Lemaster was among 11 people killed Friday when authorities said a small plane crashed during a skydiving excursion in Hawaii and erupted into flames. The Hawaii Department of Transportation on Saturday updated the number of fatalities.
“I don’t have an explanation for the utter tragedy that has happened,” Elkins wrote. “But Larry Lemaster would never want one person to waste a single minute of their life mourning his. He was doing what he loved. We spoke about this on many occasions.”
The Beechcraft BE65 twin-engine plane crashed during taking off Friday evening at Dillingham Airfield on Oahu’s North Shore, the Federal Aviation Administration said.
The names of the passengers have not been formally released by authorities.
Elkins said her “heart also goes out to” the Oahu Parachute Center and the loved ones of friends who perished in the crash.
“Today is the worst day of my life. My son has lost his father… He wants you to celebrate his life and your own. Love who you love with great intensity. Do what makes you happy. Be the person you want to be because obviously tomorrow is not guaranteed,” she wrote.
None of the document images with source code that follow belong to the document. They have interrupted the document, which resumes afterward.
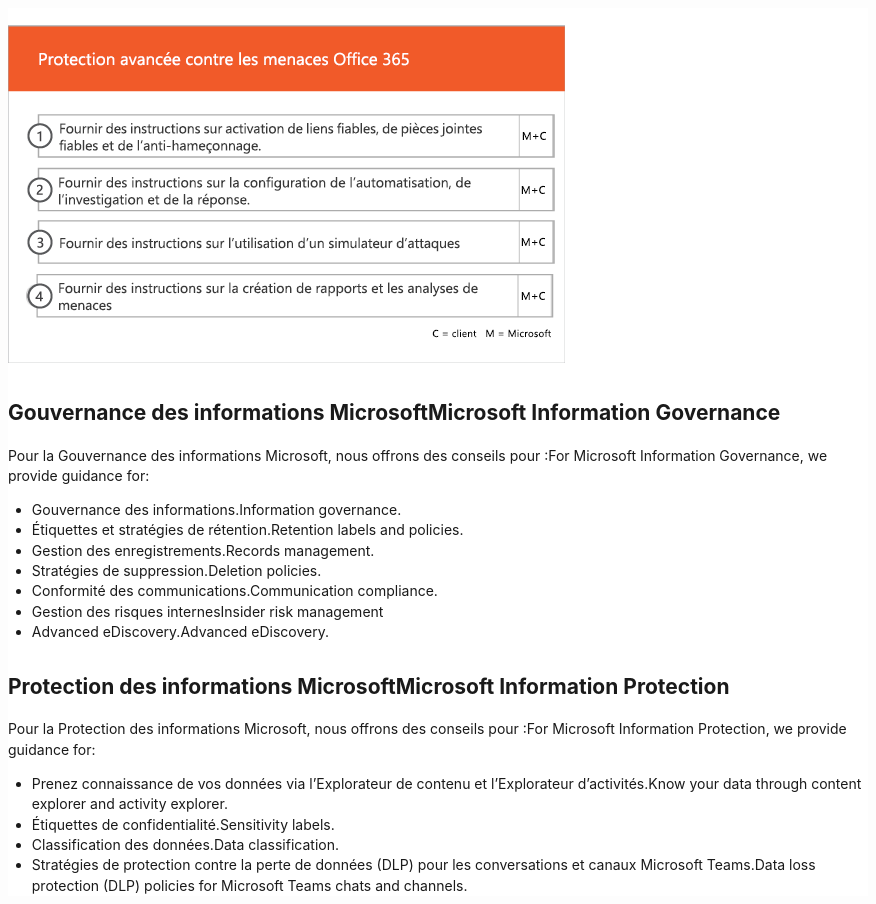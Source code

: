 ![Diagramme Office 365 Protection avancée contre les menaces (intégration)](media/Office-365-Advanced-Threat-Protector-orange-3.png)

## <a name="microsoft-information-governance"></a><span data-ttu-id="d8d46-197">Gouvernance des informations Microsoft</span><span class="sxs-lookup"><span data-stu-id="d8d46-197">Microsoft Information Governance</span></span>

<span data-ttu-id="d8d46-198">Pour la Gouvernance des informations Microsoft, nous offrons des conseils pour :</span><span class="sxs-lookup"><span data-stu-id="d8d46-198">For Microsoft Information Governance, we provide guidance for:</span></span>

- <span data-ttu-id="d8d46-199">Gouvernance des informations.</span><span class="sxs-lookup"><span data-stu-id="d8d46-199">Information governance.</span></span>
- <span data-ttu-id="d8d46-200">Étiquettes et stratégies de rétention.</span><span class="sxs-lookup"><span data-stu-id="d8d46-200">Retention labels and policies.</span></span>
- <span data-ttu-id="d8d46-201">Gestion des enregistrements.</span><span class="sxs-lookup"><span data-stu-id="d8d46-201">Records management.</span></span>
- <span data-ttu-id="d8d46-202">Stratégies de suppression.</span><span class="sxs-lookup"><span data-stu-id="d8d46-202">Deletion policies.</span></span>
- <span data-ttu-id="d8d46-203">Conformité des communications.</span><span class="sxs-lookup"><span data-stu-id="d8d46-203">Communication compliance.</span></span>
- <span data-ttu-id="d8d46-204">Gestion des risques internes</span><span class="sxs-lookup"><span data-stu-id="d8d46-204">Insider risk management</span></span> 
- <span data-ttu-id="d8d46-205">Advanced eDiscovery.</span><span class="sxs-lookup"><span data-stu-id="d8d46-205">Advanced eDiscovery.</span></span>

## <a name="microsoft-information-protection"></a><span data-ttu-id="d8d46-206">Protection des informations Microsoft</span><span class="sxs-lookup"><span data-stu-id="d8d46-206">Microsoft Information Protection</span></span>

<span data-ttu-id="d8d46-207">Pour la Protection des informations Microsoft, nous offrons des conseils pour :</span><span class="sxs-lookup"><span data-stu-id="d8d46-207">For Microsoft Information Protection, we provide guidance for:</span></span>
- <span data-ttu-id="d8d46-208">Prenez connaissance de vos données via l’Explorateur de contenu et l’Explorateur d’activités.</span><span class="sxs-lookup"><span data-stu-id="d8d46-208">Know your data through content explorer and activity explorer.</span></span>
- <span data-ttu-id="d8d46-209">Étiquettes de confidentialité.</span><span class="sxs-lookup"><span data-stu-id="d8d46-209">Sensitivity labels.</span></span>
- <span data-ttu-id="d8d46-210">Classification des données.</span><span class="sxs-lookup"><span data-stu-id="d8d46-210">Data classification.</span></span>
- <span data-ttu-id="d8d46-211">Stratégies de protection contre la perte de données (DLP) pour les conversations et canaux Microsoft Teams.</span><span class="sxs-lookup"><span data-stu-id="d8d46-211">Data loss protection (DLP) policies for Microsoft Teams chats and channels.</span></span>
John Hart, a founding member of the Ohio-based parachute demonstration firm Team Fastrax, said Lemaster volunteered time taking wounded combat veterans skydiving.
“There really wasn’t anybody like him,” Hart told CNN Saturday. “He just saw the good in everyone… I’ve never met a person like him, and I probably never will.”
He said he spoke with Elkins and she was on her way to Hawaii. Lemaster, whose last performed with Team Fastrax in the fall, loved sharing the sport as a tandem instructor, Hart said.
The cause of the wreck wasn’t immediately known. The plane was carrying passengers who intended to skydive, and it crashed around 6:30 p.m. at a fence away from the runway, Honolulu Fire Department Chief Manuel P. Neves told reporters Friday night.
The plane was engulfed in flames when firefighters arrived, Neves said.
Some family members of those aboard were at the airfield when the plane went down, Neves said.
“I am closely following the tragic developments out of Dillingham Airfield this evening,” Honolulu Mayor Kirk Caldwell tweeted. “At this time our thoughts and prayers are with the family and friends of the victims.”
The National Transportation Safety Board was sending a team to Hawaii Saturday morning to investigate the crash.
The airfield, roughly a 35-mile drive northwest of Honolulu, is a general aviation airport operated by the state Department of Transportation under a 25-year lease from the US Army, Hawaii’s government website says.
The state leases 272 acres of the 650-acre Dillingham Military Reservation and operates the single 5,000-foot runway primarily for commercial glider and skydiving operations.